The protests in Turkey came close to home on Friday night.
Two Turkish Binghamton University students spoke to an audience gathered in Hillside Community to explain that the people of Turkey have three demands: free media, an open democratic dialogue and an end to police brutality.
Since the protests began in May, close to 5,000 have been arrested, more than 8,000 injured and 10 killed in conflicts with the police.
Vincenzo Asaro, a senior and resident assistant in Hillside, decided to host the discussion, called “Events Unnoticed: Conflict in Turkey,” to share the experiences of his Turkish roommates with the public.
Caglar “C.J.” Yenilmez and Cagin “Charlie” Bulakbasi, both seniors from Turkey majoring in political science, did the majority of the speaking. They were right upfront at the protests in Gezi Park in Istanbul this summer.
The government was planning to let the park, one of the last green spaces left in Istanbul, be converted into a shopping mall.
The Turkish students explained that this large-scale construction was the government’s solution to boosting the economy.
For the people in the park that day, this industrial conversion was the last straw. But they would show it peacefully, Bulakbasi said, similar to protesters in the Occupy Wall Street movement.
“The people were just singing and chilling at the park,” Bulkbasi said. “Police came in, they started shooting everyone with tear gas, beating people … they don’t pay attention to any of the rules.”
They played a video showing a woman in a sundress holding her purse as she tried to turn her face from the policeman who was a foot away spraying her with tear gas.
The 30 or so students sitting in the Commons cringed in shock as they watched the video.

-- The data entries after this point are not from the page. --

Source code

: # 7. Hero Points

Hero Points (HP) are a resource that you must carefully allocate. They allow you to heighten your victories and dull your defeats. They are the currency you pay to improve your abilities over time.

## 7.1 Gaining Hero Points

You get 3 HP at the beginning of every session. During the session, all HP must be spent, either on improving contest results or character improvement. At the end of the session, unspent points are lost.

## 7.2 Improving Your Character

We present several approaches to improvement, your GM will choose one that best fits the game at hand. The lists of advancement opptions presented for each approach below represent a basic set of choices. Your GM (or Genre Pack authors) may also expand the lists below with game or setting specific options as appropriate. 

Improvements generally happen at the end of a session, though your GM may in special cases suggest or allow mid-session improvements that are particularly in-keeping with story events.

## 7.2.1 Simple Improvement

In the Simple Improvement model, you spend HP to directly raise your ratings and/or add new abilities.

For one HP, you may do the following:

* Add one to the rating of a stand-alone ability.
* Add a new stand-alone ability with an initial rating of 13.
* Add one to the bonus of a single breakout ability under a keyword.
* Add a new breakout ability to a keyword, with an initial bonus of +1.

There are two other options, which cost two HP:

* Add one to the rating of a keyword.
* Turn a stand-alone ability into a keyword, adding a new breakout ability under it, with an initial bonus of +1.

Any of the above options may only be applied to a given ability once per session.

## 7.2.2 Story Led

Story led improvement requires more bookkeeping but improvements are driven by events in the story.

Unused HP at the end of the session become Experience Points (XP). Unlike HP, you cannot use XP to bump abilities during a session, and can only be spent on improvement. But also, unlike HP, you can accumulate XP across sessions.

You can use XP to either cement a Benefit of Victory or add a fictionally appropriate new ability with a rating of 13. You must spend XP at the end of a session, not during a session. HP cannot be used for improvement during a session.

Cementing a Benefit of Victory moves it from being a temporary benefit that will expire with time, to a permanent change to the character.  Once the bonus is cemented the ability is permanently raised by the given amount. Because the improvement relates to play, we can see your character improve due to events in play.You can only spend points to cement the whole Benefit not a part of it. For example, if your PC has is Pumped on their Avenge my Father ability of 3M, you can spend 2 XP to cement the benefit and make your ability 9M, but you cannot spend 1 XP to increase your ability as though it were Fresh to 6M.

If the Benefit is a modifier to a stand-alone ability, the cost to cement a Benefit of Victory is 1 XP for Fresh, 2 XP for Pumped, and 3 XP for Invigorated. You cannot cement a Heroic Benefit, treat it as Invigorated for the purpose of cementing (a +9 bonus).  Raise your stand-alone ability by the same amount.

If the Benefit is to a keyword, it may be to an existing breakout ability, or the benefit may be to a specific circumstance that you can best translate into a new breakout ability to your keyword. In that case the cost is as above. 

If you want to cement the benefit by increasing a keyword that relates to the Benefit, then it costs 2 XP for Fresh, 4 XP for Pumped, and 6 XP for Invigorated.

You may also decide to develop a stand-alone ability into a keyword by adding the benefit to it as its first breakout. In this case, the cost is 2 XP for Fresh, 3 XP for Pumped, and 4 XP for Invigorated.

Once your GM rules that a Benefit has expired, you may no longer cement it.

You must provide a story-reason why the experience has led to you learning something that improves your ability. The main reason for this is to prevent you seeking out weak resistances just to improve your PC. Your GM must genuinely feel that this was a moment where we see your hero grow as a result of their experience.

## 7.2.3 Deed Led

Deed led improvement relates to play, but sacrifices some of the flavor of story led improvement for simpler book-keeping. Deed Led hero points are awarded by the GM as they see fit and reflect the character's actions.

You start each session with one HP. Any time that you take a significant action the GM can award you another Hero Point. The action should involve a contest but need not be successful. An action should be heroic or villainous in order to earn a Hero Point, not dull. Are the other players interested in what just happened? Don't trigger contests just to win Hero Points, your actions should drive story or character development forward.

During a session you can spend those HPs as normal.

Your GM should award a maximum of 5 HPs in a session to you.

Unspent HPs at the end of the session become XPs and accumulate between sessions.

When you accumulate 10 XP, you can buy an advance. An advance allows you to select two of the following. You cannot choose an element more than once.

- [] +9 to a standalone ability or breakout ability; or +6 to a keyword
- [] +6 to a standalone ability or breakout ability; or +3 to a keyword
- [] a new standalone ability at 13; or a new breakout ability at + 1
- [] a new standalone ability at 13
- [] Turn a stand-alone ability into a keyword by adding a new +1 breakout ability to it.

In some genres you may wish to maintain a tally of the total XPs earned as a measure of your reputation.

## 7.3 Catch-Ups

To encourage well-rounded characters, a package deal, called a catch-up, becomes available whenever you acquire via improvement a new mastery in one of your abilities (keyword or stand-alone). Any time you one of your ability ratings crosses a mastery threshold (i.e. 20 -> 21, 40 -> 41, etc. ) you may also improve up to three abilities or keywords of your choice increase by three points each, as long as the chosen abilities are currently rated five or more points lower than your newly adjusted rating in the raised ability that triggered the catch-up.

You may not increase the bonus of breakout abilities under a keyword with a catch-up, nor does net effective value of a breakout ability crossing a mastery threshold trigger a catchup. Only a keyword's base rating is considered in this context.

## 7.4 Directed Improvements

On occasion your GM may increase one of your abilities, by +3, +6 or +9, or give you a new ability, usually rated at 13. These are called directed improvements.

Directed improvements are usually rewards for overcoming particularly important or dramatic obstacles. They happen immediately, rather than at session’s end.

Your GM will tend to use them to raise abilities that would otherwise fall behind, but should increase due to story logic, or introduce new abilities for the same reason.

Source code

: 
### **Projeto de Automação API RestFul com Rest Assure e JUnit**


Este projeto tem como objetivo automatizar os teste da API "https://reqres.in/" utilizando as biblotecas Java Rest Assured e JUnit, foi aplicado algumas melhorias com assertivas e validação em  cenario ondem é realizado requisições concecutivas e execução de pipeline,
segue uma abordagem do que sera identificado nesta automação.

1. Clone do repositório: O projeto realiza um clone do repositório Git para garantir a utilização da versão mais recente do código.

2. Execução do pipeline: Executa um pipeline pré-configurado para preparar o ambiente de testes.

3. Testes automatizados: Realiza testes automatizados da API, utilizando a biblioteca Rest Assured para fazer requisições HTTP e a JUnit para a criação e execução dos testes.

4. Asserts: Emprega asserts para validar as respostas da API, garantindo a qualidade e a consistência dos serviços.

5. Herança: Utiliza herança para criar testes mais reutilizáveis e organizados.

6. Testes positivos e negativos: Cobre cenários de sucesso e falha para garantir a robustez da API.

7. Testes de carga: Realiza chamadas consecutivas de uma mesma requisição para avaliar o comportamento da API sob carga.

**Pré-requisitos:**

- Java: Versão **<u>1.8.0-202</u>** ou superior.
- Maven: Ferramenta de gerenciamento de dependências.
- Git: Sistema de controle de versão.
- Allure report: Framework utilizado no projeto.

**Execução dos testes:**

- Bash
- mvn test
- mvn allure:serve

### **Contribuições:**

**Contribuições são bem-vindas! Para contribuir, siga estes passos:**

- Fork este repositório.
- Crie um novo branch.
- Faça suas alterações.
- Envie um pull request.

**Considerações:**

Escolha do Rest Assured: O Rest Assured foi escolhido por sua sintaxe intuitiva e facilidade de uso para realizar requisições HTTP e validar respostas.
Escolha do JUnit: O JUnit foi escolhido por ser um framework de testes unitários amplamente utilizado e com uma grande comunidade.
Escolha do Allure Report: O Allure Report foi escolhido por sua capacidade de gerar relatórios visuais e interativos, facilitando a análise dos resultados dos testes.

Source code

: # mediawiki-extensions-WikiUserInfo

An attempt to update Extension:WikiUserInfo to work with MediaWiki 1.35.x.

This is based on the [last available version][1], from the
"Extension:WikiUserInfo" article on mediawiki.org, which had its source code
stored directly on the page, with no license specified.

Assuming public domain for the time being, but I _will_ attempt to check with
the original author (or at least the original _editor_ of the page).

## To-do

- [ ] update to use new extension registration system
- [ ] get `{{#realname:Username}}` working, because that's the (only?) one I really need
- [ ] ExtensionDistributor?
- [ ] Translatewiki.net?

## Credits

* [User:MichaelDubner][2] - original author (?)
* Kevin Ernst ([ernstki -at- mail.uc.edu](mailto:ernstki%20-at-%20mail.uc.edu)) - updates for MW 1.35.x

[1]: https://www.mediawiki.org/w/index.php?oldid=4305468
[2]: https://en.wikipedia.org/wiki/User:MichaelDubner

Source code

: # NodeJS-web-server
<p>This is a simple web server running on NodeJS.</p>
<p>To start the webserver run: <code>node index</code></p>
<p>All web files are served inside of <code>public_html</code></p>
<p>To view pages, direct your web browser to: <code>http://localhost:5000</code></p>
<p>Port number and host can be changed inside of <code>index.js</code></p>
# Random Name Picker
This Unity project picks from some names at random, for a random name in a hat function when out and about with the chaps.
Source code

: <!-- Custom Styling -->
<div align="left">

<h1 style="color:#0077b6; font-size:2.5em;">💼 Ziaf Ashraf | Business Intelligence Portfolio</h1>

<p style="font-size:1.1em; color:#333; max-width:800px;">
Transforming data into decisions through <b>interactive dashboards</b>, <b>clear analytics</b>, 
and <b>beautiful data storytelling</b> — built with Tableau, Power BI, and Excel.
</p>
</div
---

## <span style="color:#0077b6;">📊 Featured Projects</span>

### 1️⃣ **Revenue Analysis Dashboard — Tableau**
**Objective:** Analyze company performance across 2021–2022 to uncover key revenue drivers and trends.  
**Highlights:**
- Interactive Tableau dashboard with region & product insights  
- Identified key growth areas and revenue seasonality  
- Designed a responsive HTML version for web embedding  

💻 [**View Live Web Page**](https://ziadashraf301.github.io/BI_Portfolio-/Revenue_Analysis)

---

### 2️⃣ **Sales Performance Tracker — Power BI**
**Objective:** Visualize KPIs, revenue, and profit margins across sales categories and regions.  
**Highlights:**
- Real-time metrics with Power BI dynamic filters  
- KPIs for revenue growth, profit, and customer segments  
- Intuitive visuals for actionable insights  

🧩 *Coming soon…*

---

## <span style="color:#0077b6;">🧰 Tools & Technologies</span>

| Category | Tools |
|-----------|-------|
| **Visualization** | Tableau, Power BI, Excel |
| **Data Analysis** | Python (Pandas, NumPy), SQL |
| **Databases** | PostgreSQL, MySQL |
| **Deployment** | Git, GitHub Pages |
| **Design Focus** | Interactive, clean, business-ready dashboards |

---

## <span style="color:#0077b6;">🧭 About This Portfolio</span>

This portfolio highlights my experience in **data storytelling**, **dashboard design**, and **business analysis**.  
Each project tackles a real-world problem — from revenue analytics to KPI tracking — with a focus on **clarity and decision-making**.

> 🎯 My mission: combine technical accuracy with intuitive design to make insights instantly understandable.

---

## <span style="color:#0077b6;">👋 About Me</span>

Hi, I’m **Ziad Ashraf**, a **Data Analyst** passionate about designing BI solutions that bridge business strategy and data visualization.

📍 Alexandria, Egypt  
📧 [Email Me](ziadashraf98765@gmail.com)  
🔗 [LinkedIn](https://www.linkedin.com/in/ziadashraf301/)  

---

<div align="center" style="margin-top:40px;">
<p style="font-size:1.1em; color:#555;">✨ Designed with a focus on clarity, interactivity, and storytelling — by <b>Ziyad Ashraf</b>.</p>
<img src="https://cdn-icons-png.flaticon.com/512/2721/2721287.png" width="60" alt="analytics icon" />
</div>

“I couldn’t believe how close the police got,” said Kate O’Connor, a senior majoring in political science. “They just seemed merciless. It’s scary seeing how a people’s own government can turn on them like that.”
The Turkish media, the speakers said, paid little attention to the injuries and death tolls from this or consequent protests going on in Istanbul.

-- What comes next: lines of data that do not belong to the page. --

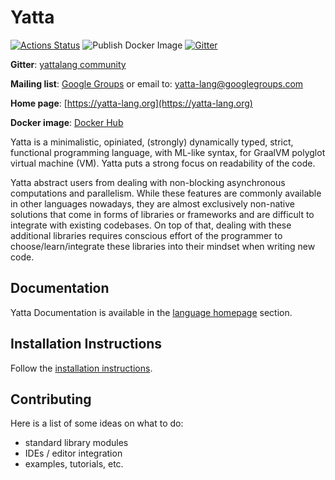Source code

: # Yatta

[![Actions Status](https://github.com/yatta-lang/yatta/workflows/Release/badge.svg)](https://github.com/yatta-lang/yatta/actions)
![Publish Docker Image](https://github.com/yatta-lang/yatta/workflows/Publish%20Docker%20Image/badge.svg)
[![Gitter](https://badges.gitter.im/yattalang/community.svg)](https://gitter.im/yattalang/community?utm_source=badge&utm_medium=badge&utm_campaign=pr-badge)

**Gitter**: [yattalang community](https://gitter.im/yattalang/community)

**Mailing list**: [Google Groups](https://groups.google.com/forum/#!forum/yatta-lang) or email to: yatta-lang@googlegroups.com

**Home page**: [https://yatta-lang.org](https://yatta-lang.org)

**Docker image**: [Docker Hub](https://hub.docker.com/r/akovari/yatta)

Yatta is a minimalistic, opiniated, (strongly) dynamically typed, strict, functional programming language, with ML-like syntax, for GraalVM polyglot virtual machine (VM). Yatta puts a strong focus on readability of the code.

Yatta abstract users from dealing with non-blocking asynchronous computations and parallelism. While these features are commonly available in other languages nowadays, they are almost exclusively non-native solutions that come in forms of libraries or frameworks and are difficult to integrate with existing codebases. On top of that, dealing with these additional libraries requires conscious effort of the programmer to choose/learn/integrate these libraries into their mindset when writing new code.

## Documentation
Yatta Documentation is available in the [language homepage](https://yatta-lang.org/docs/) section.

## Installation Instructions
Follow the [installation instructions](https://yatta-lang.org/docs/installation/).

## Contributing
Here is a list of some ideas on what to do:

- standard library modules
- IDEs / editor integration
- examples, tutorials, etc.
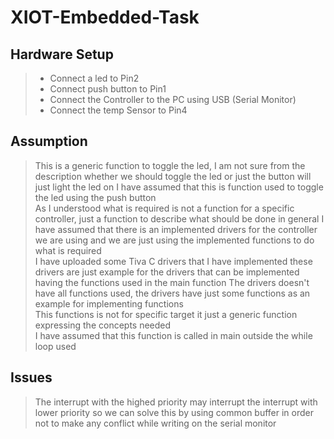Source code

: # XIOT-Embedded-Task

## Hardware Setup
>* Connect a led to Pin2  
>* Connect push button to Pin1  
>* Connect the Controller to the PC using USB (Serial Monitor)  
>* Connect the temp Sensor to Pin4  
  
## Assumption
>This is a generic function to toggle the led, I am not sure from the description whether we should toggle the led or just the button will just light the led on I have assumed that this is function used to toggle the led using the push button  
>As I understood what is required is not a function for a specific controller, just a function to describe what should be done in general
>I have assumed that there is an implemented drivers for the controller we are using and we are just using the implemented functions to do what is required  
>I have uploaded some Tiva C drivers that I have implemented these drivers are just example for the drivers that can be implemented having the functions used in the main function
>The drivers doesn't have all functions used, the drivers have just some functions as an example for implementing functions  
>This functions is not for specific target it just a generic function expressing the concepts needed  
>I have assumed that this function is called in main outside the while loop used  
  
## Issues
>The interrupt with the highed priority may interrupt the interrupt with lower priority so we can solve this by using common buffer in order not to make any conflict while writing on the serial monitor
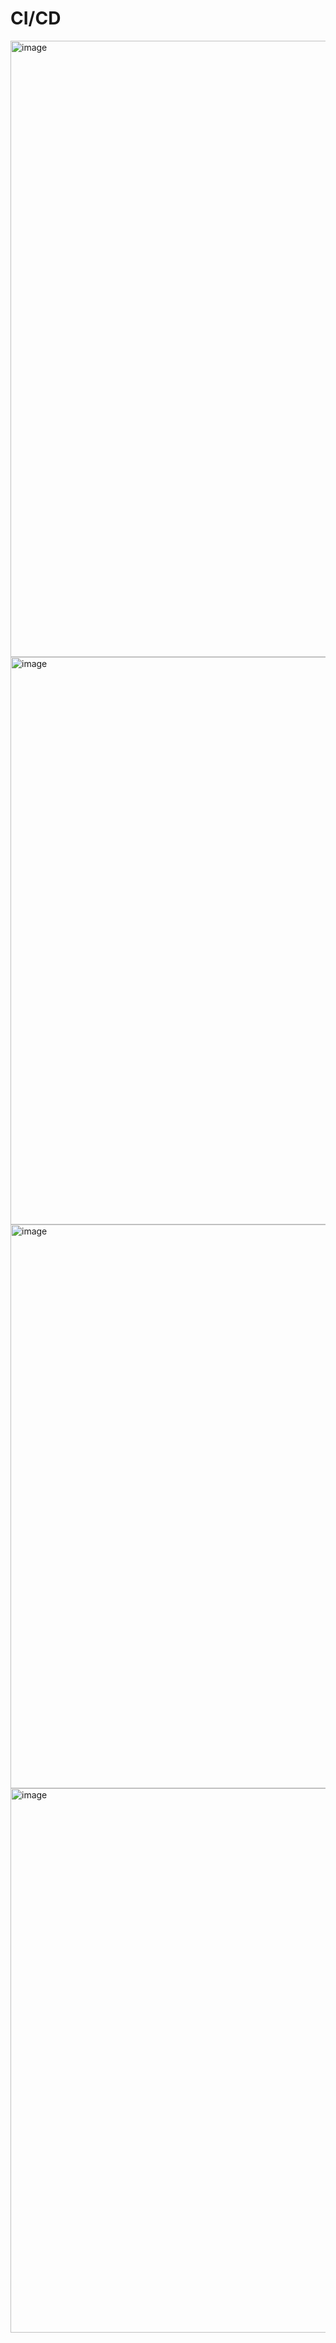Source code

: # CI/CD

<img width="986" alt="image" src="https://github.com/user-attachments/assets/f413befa-e38a-449e-a2b8-bf402259d006">

<img width="908" alt="image" src="https://github.com/user-attachments/assets/94cac1d7-c05c-4403-bc42-2c3e72351002">

<img width="902" alt="image" src="https://github.com/user-attachments/assets/fb19338f-890c-4ad0-8030-9f76a4ec1ec7">

<img width="871" alt="image" src="https://github.com/user-attachments/assets/44013ae6-8db9-4eea-9526-c2c4a10e093a">



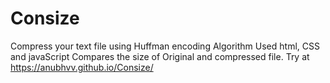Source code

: # Consize
Compress your text file using Huffman encoding Algorithm
Used html, CSS and javaScript
Compares the size of Original and compressed file.
Try at https://anubhvv.github.io/Consize/
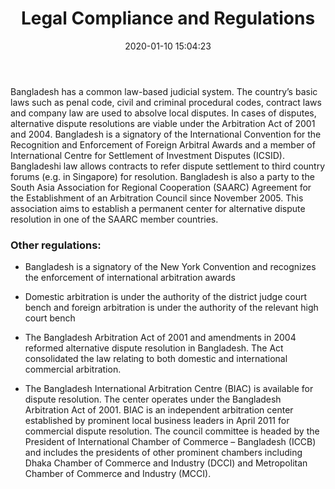 ﻿---
title:  "Legal Compliance and Regulations"
date:   2020-01-10 15:04:23
categories: [Business]
tags: [Business]
image: assets/img/7.jpg
---

Bangladesh has a common law-based judicial system. The country’s basic laws such as
penal code, civil and criminal procedural codes, contract laws and company law are used
to absolve local disputes. In cases of disputes, alternative dispute resolutions are viable
under the Arbitration Act of 2001 and 2004. Bangladesh is a signatory of the International
Convention for the Recognition and Enforcement of Foreign Arbitral Awards and a
member of International Centre for Settlement of Investment Disputes (ICSID).
Bangladeshi law allows contracts to refer dispute settlement to third country forums (e.g.
in Singapore) for resolution. Bangladesh is also a party to the South Asia Association for
Regional Cooperation (SAARC) Agreement for the Establishment of an Arbitration Council since November 2005. This association aims to establish a permanent center for
alternative dispute resolution in one of the SAARC member countries.

### Other regulations:

- Bangladesh is a signatory of the New York Convention and recognizes the
enforcement of international arbitration awards

- Domestic arbitration is under the authority of the district judge court bench and
foreign arbitration is under the authority of the relevant high court bench

- The Bangladesh Arbitration Act of 2001 and amendments in 2004 reformed
alternative dispute resolution in Bangladesh. The Act consolidated the law relating to
both domestic and international commercial arbitration.

- The Bangladesh International Arbitration Centre (BIAC) is available for dispute
resolution. The center operates under the Bangladesh Arbitration Act of 2001. BIAC
is an independent arbitration center established by prominent local business leaders
in April 2011 for commercial dispute resolution. The council committee is headed by
the President of International Chamber of Commerce – Bangladesh (ICCB) and
includes the presidents of other prominent chambers including Dhaka Chamber of
Commerce and Industry (DCCI) and Metropolitan Chamber of Commerce and Industry (MCCI).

The second video showed news stories from stations around the world the next day. Great Britain and the U.S. were showing footage and discussing the terrible treatment the people suffered. Meanwhile, Turkish CNN had programming on penguins.
Bulakbasi explained key differences between Turkey and the United States.
“Liberties are limited,” he said. “We do not have freedom of speech, someone just may arrest you for your ideas.”
In fact, the two spoke of a famous pianist, Fazil Say, who was arrested and charged for blasphemy, after demeaning ‘religious values’ on Twitter.
“Police cover the numbers on their helmets so they can’t be identified,” Bulakbasi said. “No one is owning up to what is going on there.”
Yenilmez says he plans to return to Turkey after school and continue fighting for his people’s rights. Bulakbasi has some plans in the U.S first.
“I hope people learned something today,” said Asaro. “That’s the goal here, to spread some awareness, and get the ball rolling.”